What you are migrating

  • Accounts: Each cPanel/Plesk account (domain, user, home dir). Map to the target panel's account structure. Passwords may need reset or sync; document which account maps to which.
  • Web files: Document root, subdomains, addon domains. Preserve permissions and ownership. Watch for symlinks or paths that differ between panels.
  • Databases: MySQL/MariaDB databases and users. Export (dump) and import on target; recreate DB users and grants. Test app connectivity after migration.
  • Email: Mailboxes, forwards, filters, and DNS (MX, SPF, DKIM if stored in panel). Email data (IMAP/POP) must be copied or synced. Plan MX cutover so mail flows to new server after cutover; reduce TTL in advance.
  • DNS: Zones hosted in the panel. Export zone files and import to target (or to external DNS).

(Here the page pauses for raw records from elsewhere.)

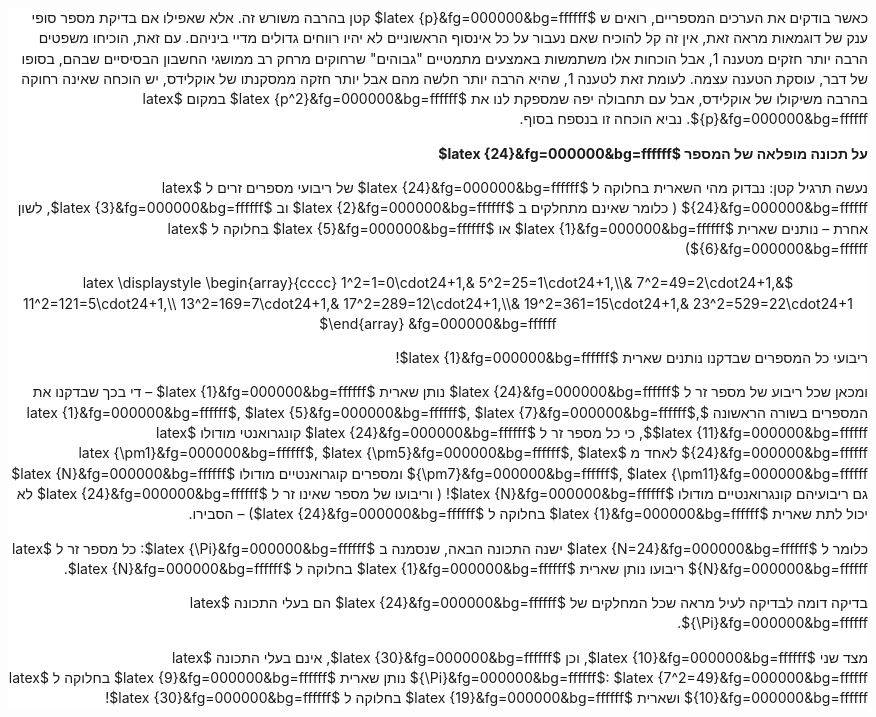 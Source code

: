<p dir="rtl">
  כאשר בודקים את הערכים המספריים, רואים ש $latex {p}&fg=000000&bg=ffffff$ קטן בהרבה משורש זה. אלא שאפילו אם בדיקת מספר סופי ענק של דוגמאות מראה זאת, אין זה קל להוכיח שאם נעבור על כל אינסוף הראשוניים לא יהיו רווחים גדולים מדיי ביניהם. עם זאת, הוכיחו משפטים הרבה יותר חזקים מטענה 1, אבל הוכחות אלו משתמשות באמצעים מתמטיים "גבוהים" שרחוקים מרחק רב ממושגי החשבון הבסיסיים שבהם, בסופו של דבר, עוסקת הטענה עצמה. לעומת זאת לטענה 1, שהיא הרבה יותר חלשה מהם אבל יותר חזקה ממסקנתו של אוקלידס, יש הוכחה שאינה רחוקה בהרבה משיקולו של אוקלידס, אבל עם תחבולה יפה שמספקת לנו את $latex {p^2}&fg=000000&bg=ffffff$ במקום $latex {p}&fg=000000&bg=ffffff$. נביא הוכחה זו בנספח בסוף.
</p>

<p dir="rtl">
  <strong>על תכונה מופלאה של המספר $latex {24}&fg=000000&bg=ffffff$</strong>
</p>

<p dir="rtl">
  נעשה תרגיל קטן: נבדוק מהי השארית בחלוקה ל $latex {24}&fg=000000&bg=ffffff$ של ריבועי מספרים זרים ל $latex {24}&fg=000000&bg=ffffff$ ( כלומר שאינם מתחלקים ב $latex {2}&fg=000000&bg=ffffff$ וב $latex {3}&fg=000000&bg=ffffff$, לשון אחרת &#8211; נותנים שארית $latex {1}&fg=000000&bg=ffffff$ או $latex {5}&fg=000000&bg=ffffff$ בחלוקה ל $latex {6}&fg=000000&bg=ffffff$)
</p>

<p dir="rtl" align="center">
  $latex \displaystyle \begin{array}{cccc} 1^2=1=0\cdot24+1,& 5^2=25=1\cdot24+1,\\& 7^2=49=2\cdot24+1,& 11^2=121=5\cdot24+1,\\ 13^2=169=7\cdot24+1,& 17^2=289=12\cdot24+1,\\& 19^2=361=15\cdot24+1,& 23^2=529=22\cdot24+1 \end{array} &fg=000000&bg=ffffff$
</p>

<p dir="rtl">
  ריבועי כל המספרים שבדקנו נותנים שארית $latex {1}&fg=000000&bg=ffffff$!
</p>

<p dir="rtl">
  ומכאן שכל ריבוע של מספר זר ל $latex {24}&fg=000000&bg=ffffff$ נותן שארית $latex {1}&fg=000000&bg=ffffff$ &#8211; די בכך שבדקנו את המספרים בשורה הראשונה $latex {1}&fg=000000&bg=ffffff$, $latex {5}&fg=000000&bg=ffffff$, $latex {7}&fg=000000&bg=ffffff$, $latex {11}&fg=000000&bg=ffffff$, כי כל מספר זר ל $latex {24}&fg=000000&bg=ffffff$ קונגרואנטי מודולו $latex {24}&fg=000000&bg=ffffff$ לאחד מ $latex {\pm1}&fg=000000&bg=ffffff$, $latex {\pm5}&fg=000000&bg=ffffff$, $latex {\pm7}&fg=000000&bg=ffffff$, $latex {\pm11}&fg=000000&bg=ffffff$ ומספרים קוגרואנטיים מודולו $latex {N}&fg=000000&bg=ffffff$ גם ריבועיהם קונגרואנטיים מודולו $latex {N}&fg=000000&bg=ffffff$! ( וריבועו של מספר שאינו זר ל $latex {24}&fg=000000&bg=ffffff$ לא יכול לתת שארית $latex {1}&fg=000000&bg=ffffff$ בחלוקה ל $latex {24}&fg=000000&bg=ffffff$) &#8211; הסבירו.
</p>

<p dir="rtl">
  כלומר ל $latex {N=24}&fg=000000&bg=ffffff$ ישנה התכונה הבאה, שנסמנה ב $latex {\Pi}&fg=000000&bg=ffffff$: כל מספר זר ל $latex {N}&fg=000000&bg=ffffff$ ריבועו נותן שארית $latex {1}&fg=000000&bg=ffffff$ בחלוקה ל $latex {N}&fg=000000&bg=ffffff$.
</p>

<p dir="rtl">
  בדיקה דומה לבדיקה לעיל מראה שכל המחלקים של $latex {24}&fg=000000&bg=ffffff$ הם בעלי התכונה $latex {\Pi}&fg=000000&bg=ffffff$.
</p>

<p dir="rtl">
  מצד שני $latex {10}&fg=000000&bg=ffffff$, וכן $latex {30}&fg=000000&bg=ffffff$, אינם בעלי התכונה $latex {\Pi}&fg=000000&bg=ffffff$: $latex {7^2=49}&fg=000000&bg=ffffff$ נותן שארית $latex {9}&fg=000000&bg=ffffff$ בחלוקה ל $latex {10}&fg=000000&bg=ffffff$ ושארית $latex {19}&fg=000000&bg=ffffff$ בחלוקה ל $latex {30}&fg=000000&bg=ffffff$!
</p>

Ensure all records (A, AAAA, MX, TXT, CNAME) are present. If DNS is external, no zone migration but MX/glue may change.

Backup and tools

  • Backup first: Full backup of source (cPanel backup or Plesk backup, or manual: files + DB dumps + mail). Keep a copy off the source server. Verify backup restores (e.g. to a test box) before you rely on it.
  • Official tools: cPanel and Plesk offer migration tools (e.g. Plesk Migrator can pull from cPanel). Run in staging first; fix any failures or missing data. Document steps and options (e.g. sync vs one-time).
  • Third-party: Scripts or services (e.g. CMS2CMS for sites, or custom rsync + import scripts) can fill gaps. Test thoroughly; some settings (e.g. PHP version per domain, cron jobs) may need manual re-creation.

Staging and cutover

  • Staging: Migrate to a staging server with the target panel. Verify sites load, DBs connect, and email works (or at least credentials and structure). Fix compatibility issues (PHP version, extensions, paths). Use staging to train and document the cutover runbook.
  • DNS and MX cutover: Lower TTL for relevant records (e.g. 300 s) days before. At cutover, point A/AAAA (and MX if mail is on the same server) to the new server. Or use a migration tool that syncs and then you switch DNS once. Monitor for resolution and mail delivery.
  • Rollback: If something goes wrong, you can point DNS back to the old server if you have not decommissioned it. Keep old server and backups until you are confident the new setup is stable.

Summary

Control panel migration is complex: accounts, email, DB, and files. Use official migration tools or third-party scripts. Backup everything first; test in staging. Plan DNS and MX cutover; document and have a rollback plan.